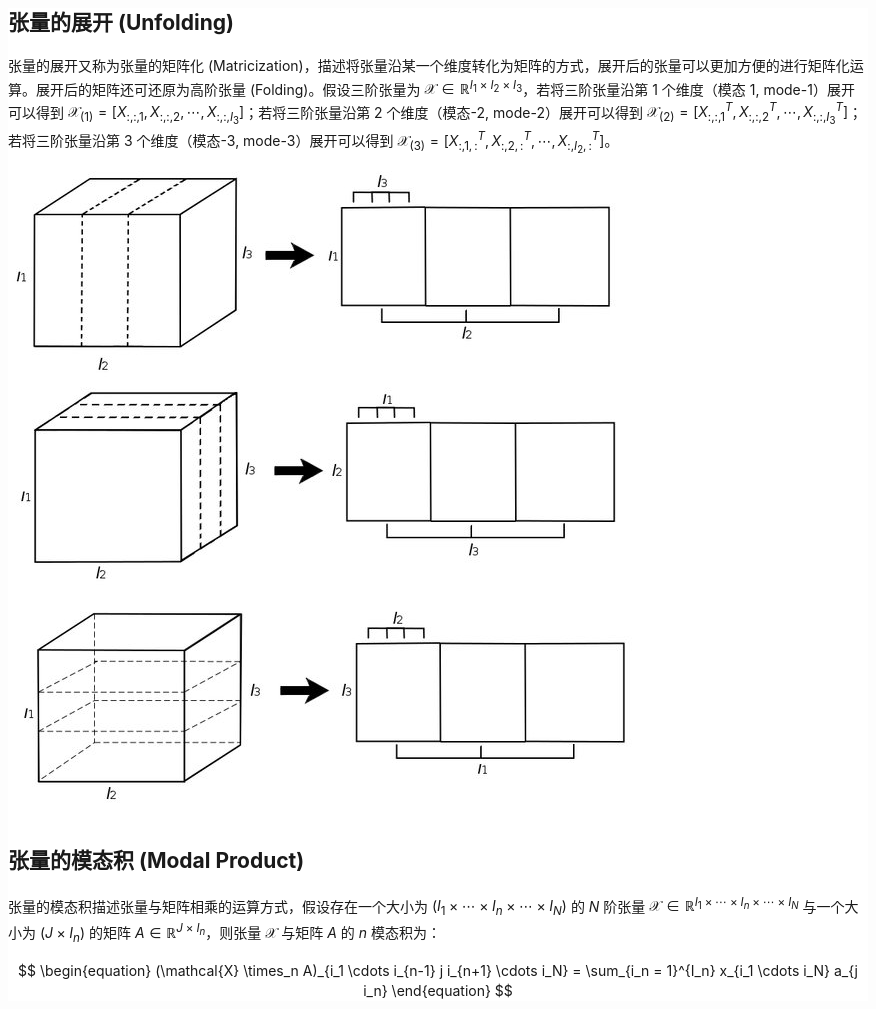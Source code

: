 ## 张量的展开 (Unfolding)

张量的展开又称为张量的矩阵化 (Matricization)，描述将张量沿某一个维度转化为矩阵的方式，展开后的张量可以更加方便的进行矩阵化运算。展开后的矩阵还可还原为高阶张量 (Folding)。假设三阶张量为 $\mathcal{X} \in \mathbb{R}^{I_1 \times I_2 \times I_3}$，若将三阶张量沿第 1 个维度（模态 1, mode-1）展开可以得到 $\mathcal{X}_{(1)} = \left[ X_{:,:,1}, X_{:,:,2}, \cdots, X_{:,:,I_3} \right]$；若将三阶张量沿第 2 个维度（模态-2, mode-2）展开可以得到 $\mathcal{X}_{(2)} = \left[ X_{:,:,1}^T, X_{:,:,2}^T, \cdots, X_{:,:,I_3}^T \right]$；若将三阶张量沿第 3 个维度（模态-3, mode-3）展开可以得到 $\mathcal{X}_{(3)} = \left[ X_{:,1,:}^T, X_{:,2,:}^T, \cdots, X_{:,I_2,:}^T \right]$。

​![Figura-4-Proceso-de-tensor-unfolding_Q640](assets/Figura-4-Proceso-de-tensor-unfolding_Q640-20221202113100-uqd0od7.jpg "三阶张量展开示意图")​

## 张量的模态积 (Modal Product)

张量的模态积描述张量与矩阵相乘的运算方式，假设存在一个大小为 $(I_1 \times \cdots \times I_n \times \cdots \times I_N)$ 的 $N$ 阶张量 $\mathcal{X} \in \mathbb{R}^{I_1 \times \cdots \times I_n \times \cdots \times I_N}$ 与一个大小为 $(J \times I_n)$ 的矩阵 $A \in \mathbb{R}^{J \times I_n}$，则张量 $\mathcal{X}$ 与矩阵 $A$ 的 $n$ 模态积为：

$$
\begin{equation}
(\mathcal{X} \times_n A)_{i_1 \cdots i_{n-1} j i_{n+1} \cdots i_N}
    = \sum_{i_n = 1}^{I_n} x_{i_1 \cdots i_N} a_{j i_n}
\end{equation}
$$


[^1]: [1]王翌妃, 周杨铭, 钱振兴, 等. 鲁棒视频水印研究进展[J]. 中国图象图形学报, 2022, 27(1):27-42.
[^2]: [2]杭中文, 张志浩. 视频水印技术研究[J]. 计算机工程与科学, 2004, 26(9):46-49.
[^4]: [4]Haskell, G. Barry. Digital Video:An Introduction to MPEG-2[J]...
[^5]: [6]S.-k. Kwon, A. Tamhankar, K. J. Rao, et al. Overview of H. 26...
[^6]: [9]ISO/IEC JTC1. Information technology-coding of moving picture...
[^7]: [10]T.Sikora. The MPEG-4 video standard verification model[J]. I...
[^8]: [12]Tirkel A Z, Rankin G A, et al. Electronic watermark[M]. Sydn...
[^9]: [13]Koch E, Zhao J. Towards robust and hidden image copyright la...
[^10]: [14]Cox I J, Kilian J5 et al. Secure spread spectrum watermarkin...
[^11]: [15]Pitas I. A method for signature casting on digital images[C]...
[^12]: [16]Ruanaidh J J O K . Rotation, scale and translation invariant...
[^13]: [18]Hartung F, Girod B. Watermarking of Uncompressed and Compres...
[^14]: [19]Niu X M, Sun S H. Robust video Watermarking Based on Discret...
[^15]: [20]Liu H, Li Y, Steinebach M. Video Watermarking Scheme with Hi...
[^16]: [21]Li T,An C Kj Xiao X R,et aL Real-time screen-camera communic...
[^17]: [11]Mareen H, De Praeter J, Van Wallendael G and Lambert P. 2019...
[^18]: [22]Oh S,Park N, Jang J G. High-Performance Tucker Factorization...
[^19]: [23]郭小云. 基于张量的视频水印相关算法研究[D/OL]. 杭州电子科技大学, 2020.
[^20]: [24]Rasti P ,  Samiei S ,  Agoyi M , et al. Robust non-blind col...
[^21]: [25]Madine F ,  Akhaee M A ,  Zarmehi N . A multiplicative video...
[^22]: [26]Wengrowski E ,  Dana K . Light Field Messaging With Deep Pho...
[^23]: [27]Luo X ,  Zhan R ,  Chang H , et al. Distortion Agnostic Deep...
[^24]: [28]Huan W ,  Li S ,  Qian Z , et al. Exploring Stable Coefficie...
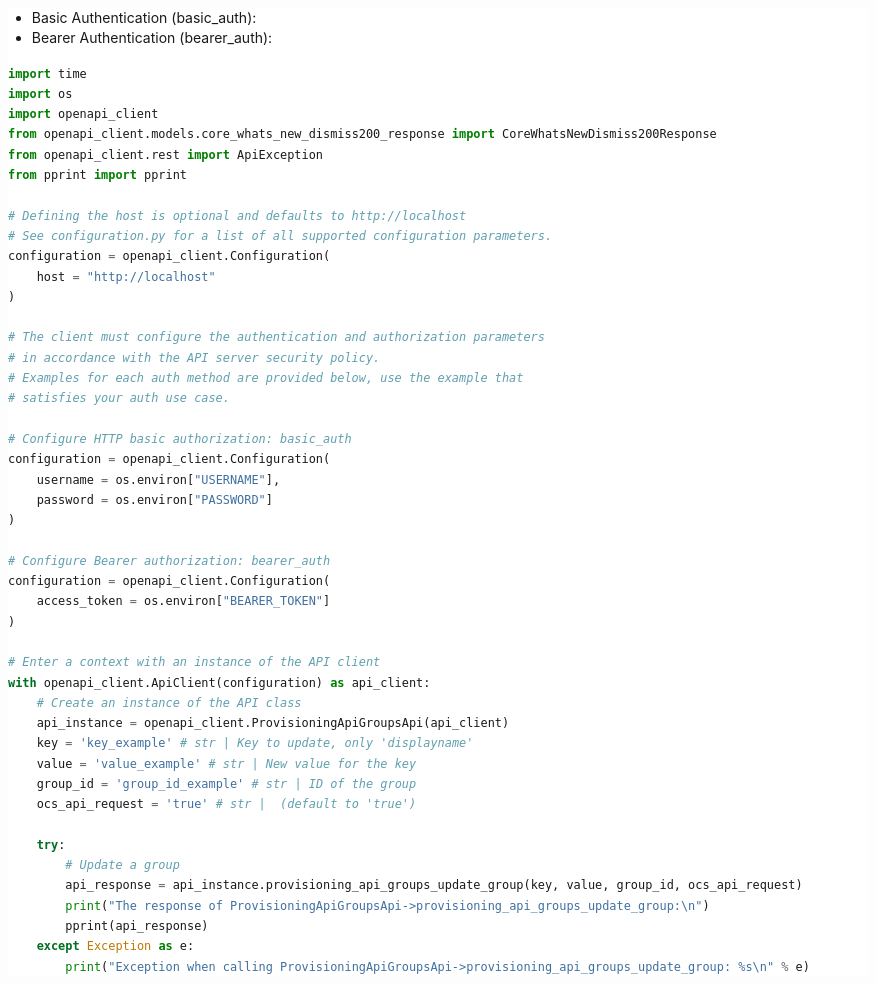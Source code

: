 * Basic Authentication (basic_auth):
* Bearer Authentication (bearer_auth):
```python
import time
import os
import openapi_client
from openapi_client.models.core_whats_new_dismiss200_response import CoreWhatsNewDismiss200Response
from openapi_client.rest import ApiException
from pprint import pprint

# Defining the host is optional and defaults to http://localhost
# See configuration.py for a list of all supported configuration parameters.
configuration = openapi_client.Configuration(
    host = "http://localhost"
)

# The client must configure the authentication and authorization parameters
# in accordance with the API server security policy.
# Examples for each auth method are provided below, use the example that
# satisfies your auth use case.

# Configure HTTP basic authorization: basic_auth
configuration = openapi_client.Configuration(
    username = os.environ["USERNAME"],
    password = os.environ["PASSWORD"]
)

# Configure Bearer authorization: bearer_auth
configuration = openapi_client.Configuration(
    access_token = os.environ["BEARER_TOKEN"]
)

# Enter a context with an instance of the API client
with openapi_client.ApiClient(configuration) as api_client:
    # Create an instance of the API class
    api_instance = openapi_client.ProvisioningApiGroupsApi(api_client)
    key = 'key_example' # str | Key to update, only 'displayname'
    value = 'value_example' # str | New value for the key
    group_id = 'group_id_example' # str | ID of the group
    ocs_api_request = 'true' # str |  (default to 'true')

    try:
        # Update a group
        api_response = api_instance.provisioning_api_groups_update_group(key, value, group_id, ocs_api_request)
        print("The response of ProvisioningApiGroupsApi->provisioning_api_groups_update_group:\n")
        pprint(api_response)
    except Exception as e:
        print("Exception when calling ProvisioningApiGroupsApi->provisioning_api_groups_update_group: %s\n" % e)
```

-=-=-=-=-

ABOUT THIS EXERCISE: Each line from the beginning of the entries up to and including the one containing "[^8]: [12]Tirkel A" must be restated exactly. Pictures are to be left out.

EXERCISE SOLUTION:
Source code

: ## 张量的展开 (Unfolding)

张量的展开又称为张量的矩阵化 (Matricization)，描述将张量沿某一个维度转化为矩阵的方式，展开后的张量可以更加方便的进行矩阵化运算。展开后的矩阵还可还原为高阶张量 (Folding)。假设三阶张量为 $\mathcal{X} \in \mathbb{R}^{I_1 \times I_2 \times I_3}$，若将三阶张量沿第 1 个维度（模态 1, mode-1）展开可以得到 $\mathcal{X}_{(1)} = \left[ X_{:,:,1}, X_{:,:,2}, \cdots, X_{:,:,I_3} \right]$；若将三阶张量沿第 2 个维度（模态-2, mode-2）展开可以得到 $\mathcal{X}_{(2)} = \left[ X_{:,:,1}^T, X_{:,:,2}^T, \cdots, X_{:,:,I_3}^T \right]$；若将三阶张量沿第 3 个维度（模态-3, mode-3）展开可以得到 $\mathcal{X}_{(3)} = \left[ X_{:,1,:}^T, X_{:,2,:}^T, \cdots, X_{:,I_2,:}^T \right]$。

​![Figura-4-Proceso-de-tensor-unfolding_Q640](assets/Figura-4-Proceso-de-tensor-unfolding_Q640-20221202113100-uqd0od7.jpg "三阶张量展开示意图")​

## 张量的模态积 (Modal Product)

张量的模态积描述张量与矩阵相乘的运算方式，假设存在一个大小为 $(I_1 \times \cdots \times I_n \times \cdots \times I_N)$ 的 $N$ 阶张量 $\mathcal{X} \in \mathbb{R}^{I_1 \times \cdots \times I_n \times \cdots \times I_N}$ 与一个大小为 $(J \times I_n)$ 的矩阵 $A \in \mathbb{R}^{J \times I_n}$，则张量 $\mathcal{X}$ 与矩阵 $A$ 的 $n$ 模态积为：

$$
\begin{equation}
(\mathcal{X} \times_n A)_{i_1 \cdots i_{n-1} j i_{n+1} \cdots i_N}
    = \sum_{i_n = 1}^{I_n} x_{i_1 \cdots i_N} a_{j i_n}
\end{equation}
$$


[^1]: [1]王翌妃, 周杨铭, 钱振兴, 等. 鲁棒视频水印研究进展[J]. 中国图象图形学报, 2022, 27(1):27-42.
[^2]: [2]杭中文, 张志浩. 视频水印技术研究[J]. 计算机工程与科学, 2004, 26(9):46-49.
[^4]: [4]Haskell, G. Barry. Digital Video:An Introduction to MPEG-2[J]...
[^5]: [6]S.-k. Kwon, A. Tamhankar, K. J. Rao, et al. Overview of H. 26...
[^6]: [9]ISO/IEC JTC1. Information technology-coding of moving picture...
[^7]: [10]T.Sikora. The MPEG-4 video standard verification model[J]. I...
[^8]: [12]Tirkel A Z, Rankin G A, et al. Electronic watermark[M]. Sydn...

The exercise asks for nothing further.